More recently the Premier has suggested that the Mayor’s could use Property Tax hikes to fund transit improvements if the referendum failed. In my opinion, this is the greatest abdication of responsibility we have seen so far. To reject Mayors’ initial strategy to raise funds, to then force a referendum on them that the Mayors didn’t want, and then to suggest that it is the Mayors’ responsibility to find the funding if the referendum fails, is indicative of a provincial government that is lacking leadership and doing all it can to avoid taking responsibility.
So what do I think we should be doing?
During the election I campaigned on increasing the carbon levy by $5 per year until it hits $50/tonne, at which point we could assess where we are at. Currently, the carbon levy is revenue neutral; all of the revenue collected is subsequently returned to the economy through personal income tax and small business tax credits. But it doesn’t have to be that way going forward. For example, Quebec used their carbon levy revenue to improve public infrastructure.
During the election campaign I argued that Municipalities across British Columbia are facing an infrastructure deficit. Our public infrastructure (roads, sewers, bridges etc) was built last century. It is now old and crumbling and increasingly strained as our population grows.

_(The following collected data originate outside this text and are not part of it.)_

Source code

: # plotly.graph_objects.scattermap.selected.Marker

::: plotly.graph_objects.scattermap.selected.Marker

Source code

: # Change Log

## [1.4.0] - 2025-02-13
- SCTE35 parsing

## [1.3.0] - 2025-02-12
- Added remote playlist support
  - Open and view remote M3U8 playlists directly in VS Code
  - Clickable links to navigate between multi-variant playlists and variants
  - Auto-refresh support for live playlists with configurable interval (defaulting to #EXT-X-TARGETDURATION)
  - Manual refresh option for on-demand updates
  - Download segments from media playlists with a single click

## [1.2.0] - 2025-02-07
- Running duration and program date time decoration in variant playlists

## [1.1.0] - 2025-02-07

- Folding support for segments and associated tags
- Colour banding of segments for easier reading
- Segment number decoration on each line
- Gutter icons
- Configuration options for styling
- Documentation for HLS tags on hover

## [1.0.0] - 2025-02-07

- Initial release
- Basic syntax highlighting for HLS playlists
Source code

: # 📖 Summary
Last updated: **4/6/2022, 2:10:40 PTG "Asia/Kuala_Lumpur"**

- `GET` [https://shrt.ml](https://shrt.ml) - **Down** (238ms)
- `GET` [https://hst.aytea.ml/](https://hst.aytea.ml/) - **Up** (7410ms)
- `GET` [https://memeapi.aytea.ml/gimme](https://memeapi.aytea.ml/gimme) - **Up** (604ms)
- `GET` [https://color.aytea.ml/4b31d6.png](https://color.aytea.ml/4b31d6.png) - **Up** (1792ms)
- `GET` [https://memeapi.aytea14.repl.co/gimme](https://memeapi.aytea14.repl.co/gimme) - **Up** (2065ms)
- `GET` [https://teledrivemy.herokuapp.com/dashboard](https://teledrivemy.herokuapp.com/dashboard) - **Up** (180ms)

Property tax increases are becoming unbearable for many, particularly seniors on fixed-income. Deferring property tax payments into the future doesn’t deal with the problem today. So I argued that during the next phase of the carbon levy increase (the next four years) all monies could be returned to municipalities to support them to deal with their infrastructure deficits, including public transportation.
By steadily increasing emissions pricing, we send a signal to the market that incentivises innovation and the transition to a low carbon economy. The funding transferred to municipalities across the province provides them with resources to deal with their aging infrastructure and growing transportation issues. By investing in the replacement of aging infrastructure in communities throughout the province we stimulate local economies and create jobs.
And importantly, by moving to this polluter-pays model of revenue generation for municipalities, we reduce the burden on regressive property taxes. Done right, this model could lead to municipalities actually reducing property taxes, thereby benefitting homeowners, fixed-income seniors, landlords and their tenants.
What better time to do this than now, with the price of oil hovering at $50/barrel. Most businesses would have already budgeted for a much higher price for oil. And the beauty of this approach is that as revenues from emissions pricing go down, direct revenues from public transport go up as more people move from single passenger vehicles to the skytrain.
While I recognize it may be too late to cancel the referendum, it’s time that we start having a more open and honest discussion about our aging infrastructure, the requirements for public transport and the means of generating revenue to pay for them.